Anas Jano, cardiologue syrien à l'hôpital universitaire d'Iéna, explique que beaucoup de ses collègues étrangers s'inquiètent de l'évolution de la situation après la victoire de l'AfD aux élections.
"Les médecins s'efforcent ici de s'intégrer dans le système de santé. Mais on a parfois l'impression que l'origine et la couleur de peau jouent toujours un rôle. Et si l'on échange avec d'autres collègues et que l'on entend ces histoires, on réfléchira bien sûr à deux fois avant de venir en Thuringe, par exemple."
Plus de la moitié de ceux qui se sont installés sont restés moins de deux ans en Thuringe.

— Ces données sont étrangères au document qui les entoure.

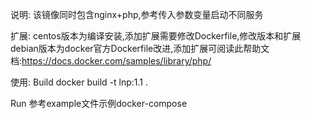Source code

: 说明:
该镜像同时包含nginx+php,参考传入参数变量启动不同服务

扩展:
centos版本为编译安装,添加扩展需要修改Dockerfile,修改版本和扩展
debian版本为docker官方Dockerfile改进,添加扩展可阅读此帮助文档:https://docs.docker.com/samples/library/php/

使用:
Build
	docker build -t lnp:1.1 .

Run
	参考example文件示例docker-compose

Une étude annuelle sur la culture politique en Thuringe a révélé qu’un tiers des personnes interrogées se sont prononcées contre l'immigration de travailleurs qualifiés de l'étranger. Une personne sur cinq aurait aussi des opinions d'extrême droite.
Ulganchimeg Nyamaa est chargée de mission auprès de l'organisation MigraNetz Thuringe. Elle explique que, "dès le lendemain du 1er septembre, on a dit aux gens : l'AfD arrive, bientôt vous serez tous partis. Ce matin même, une personne m'a dit à l'arrêt de tramway : 'Bientôt tu repartiras ! Les gens te regardent fixement et sont devenus plus agressifs".
Le succès de l'AfD ne fait toutefois pas seulement réfléchir les migrants d'Allemagne de l'Est. Une enquête récente du Centre allemand de recherche sur l'intégration et la migration conclut qu'une personne sur quatre, issue de l'immigration, envisage de quitter l'Allemagne.